Data:
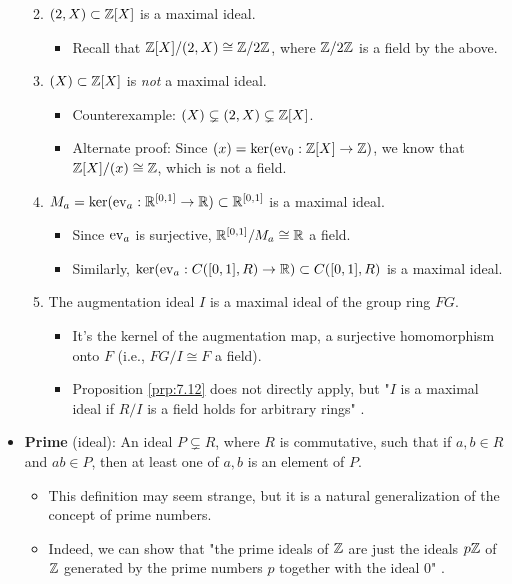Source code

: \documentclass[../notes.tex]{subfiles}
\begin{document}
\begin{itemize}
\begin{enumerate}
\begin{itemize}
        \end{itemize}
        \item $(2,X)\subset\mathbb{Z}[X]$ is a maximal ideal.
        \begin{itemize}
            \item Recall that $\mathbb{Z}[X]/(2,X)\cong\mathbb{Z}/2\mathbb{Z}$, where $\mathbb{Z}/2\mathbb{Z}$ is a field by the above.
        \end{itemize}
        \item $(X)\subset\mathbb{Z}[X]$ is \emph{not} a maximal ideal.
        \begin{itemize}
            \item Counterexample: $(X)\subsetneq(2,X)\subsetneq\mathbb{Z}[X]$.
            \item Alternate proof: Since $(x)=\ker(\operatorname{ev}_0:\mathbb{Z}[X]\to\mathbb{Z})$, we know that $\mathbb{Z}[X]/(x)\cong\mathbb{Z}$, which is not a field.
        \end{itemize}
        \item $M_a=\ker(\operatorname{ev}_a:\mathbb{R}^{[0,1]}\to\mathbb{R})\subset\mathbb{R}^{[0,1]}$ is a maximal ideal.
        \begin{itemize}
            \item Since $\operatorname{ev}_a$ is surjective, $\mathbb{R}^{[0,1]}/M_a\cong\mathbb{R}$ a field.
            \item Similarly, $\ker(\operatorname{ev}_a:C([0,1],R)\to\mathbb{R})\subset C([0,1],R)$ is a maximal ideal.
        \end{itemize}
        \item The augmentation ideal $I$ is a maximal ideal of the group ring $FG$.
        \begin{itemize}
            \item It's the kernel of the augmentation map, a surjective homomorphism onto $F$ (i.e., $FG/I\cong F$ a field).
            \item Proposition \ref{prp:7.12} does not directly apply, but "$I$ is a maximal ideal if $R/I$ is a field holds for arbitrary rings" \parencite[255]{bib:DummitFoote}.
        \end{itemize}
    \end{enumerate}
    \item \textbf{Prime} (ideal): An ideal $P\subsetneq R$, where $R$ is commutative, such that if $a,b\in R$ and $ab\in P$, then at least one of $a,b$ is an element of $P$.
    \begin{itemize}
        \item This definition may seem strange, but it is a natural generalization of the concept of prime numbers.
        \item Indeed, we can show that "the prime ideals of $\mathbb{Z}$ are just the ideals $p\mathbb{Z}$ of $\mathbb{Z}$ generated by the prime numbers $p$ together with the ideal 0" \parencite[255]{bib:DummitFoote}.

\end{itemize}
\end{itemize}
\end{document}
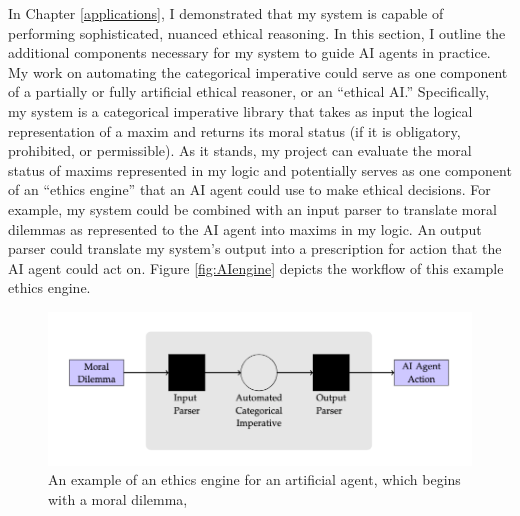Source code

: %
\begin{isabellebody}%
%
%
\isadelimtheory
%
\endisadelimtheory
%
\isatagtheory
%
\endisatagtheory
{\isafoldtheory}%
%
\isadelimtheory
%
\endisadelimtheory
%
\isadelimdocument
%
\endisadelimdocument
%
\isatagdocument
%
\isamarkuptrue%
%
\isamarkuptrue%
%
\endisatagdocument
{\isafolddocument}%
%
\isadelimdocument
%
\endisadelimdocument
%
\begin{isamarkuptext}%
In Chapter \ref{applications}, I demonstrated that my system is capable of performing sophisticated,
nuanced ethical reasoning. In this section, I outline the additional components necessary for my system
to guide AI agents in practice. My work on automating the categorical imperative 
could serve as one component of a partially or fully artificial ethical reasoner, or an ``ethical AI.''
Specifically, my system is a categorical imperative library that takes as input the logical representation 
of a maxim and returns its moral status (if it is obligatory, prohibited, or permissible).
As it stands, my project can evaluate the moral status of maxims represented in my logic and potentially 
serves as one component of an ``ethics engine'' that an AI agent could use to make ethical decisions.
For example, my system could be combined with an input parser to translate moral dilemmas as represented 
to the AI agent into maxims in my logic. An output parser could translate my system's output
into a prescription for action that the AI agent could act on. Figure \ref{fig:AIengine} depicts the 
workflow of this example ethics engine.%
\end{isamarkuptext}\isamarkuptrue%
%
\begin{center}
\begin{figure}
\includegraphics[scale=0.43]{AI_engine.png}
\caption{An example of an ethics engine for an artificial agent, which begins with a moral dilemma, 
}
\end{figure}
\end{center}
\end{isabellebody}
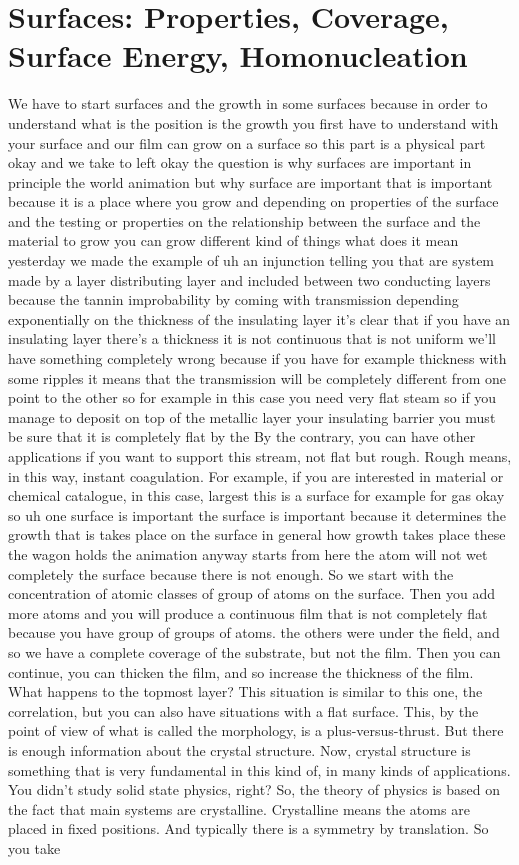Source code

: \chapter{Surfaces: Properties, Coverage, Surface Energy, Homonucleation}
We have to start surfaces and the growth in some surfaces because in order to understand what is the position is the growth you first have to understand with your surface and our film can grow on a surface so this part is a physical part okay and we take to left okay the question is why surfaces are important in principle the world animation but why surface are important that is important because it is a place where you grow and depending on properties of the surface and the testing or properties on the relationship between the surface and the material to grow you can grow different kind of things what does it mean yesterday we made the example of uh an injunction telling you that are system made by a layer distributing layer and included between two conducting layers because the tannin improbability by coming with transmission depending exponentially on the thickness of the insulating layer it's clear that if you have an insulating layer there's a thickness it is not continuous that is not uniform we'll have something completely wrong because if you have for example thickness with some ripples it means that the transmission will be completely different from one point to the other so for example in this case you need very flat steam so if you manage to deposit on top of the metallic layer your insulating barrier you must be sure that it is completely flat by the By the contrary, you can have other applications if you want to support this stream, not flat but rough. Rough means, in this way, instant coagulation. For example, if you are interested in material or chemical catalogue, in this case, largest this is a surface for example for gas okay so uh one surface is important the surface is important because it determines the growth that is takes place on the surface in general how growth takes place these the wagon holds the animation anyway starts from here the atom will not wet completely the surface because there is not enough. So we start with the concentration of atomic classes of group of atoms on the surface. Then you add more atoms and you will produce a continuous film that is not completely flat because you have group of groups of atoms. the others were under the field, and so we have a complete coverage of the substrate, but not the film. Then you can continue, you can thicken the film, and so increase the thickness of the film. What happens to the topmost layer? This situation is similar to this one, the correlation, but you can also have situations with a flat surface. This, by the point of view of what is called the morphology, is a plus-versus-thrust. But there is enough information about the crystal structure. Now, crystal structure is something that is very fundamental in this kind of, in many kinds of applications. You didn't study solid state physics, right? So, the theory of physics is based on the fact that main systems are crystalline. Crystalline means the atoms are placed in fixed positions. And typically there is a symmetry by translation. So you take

Exercise requirements:
The word to find is "status". Copy every line of the records that holds it.

Answer section:
of a maxim and returns its moral status (if it is obligatory, prohibited, or permissible).
As it stands, my project can evaluate the moral status of maxims represented in my logic and potentially 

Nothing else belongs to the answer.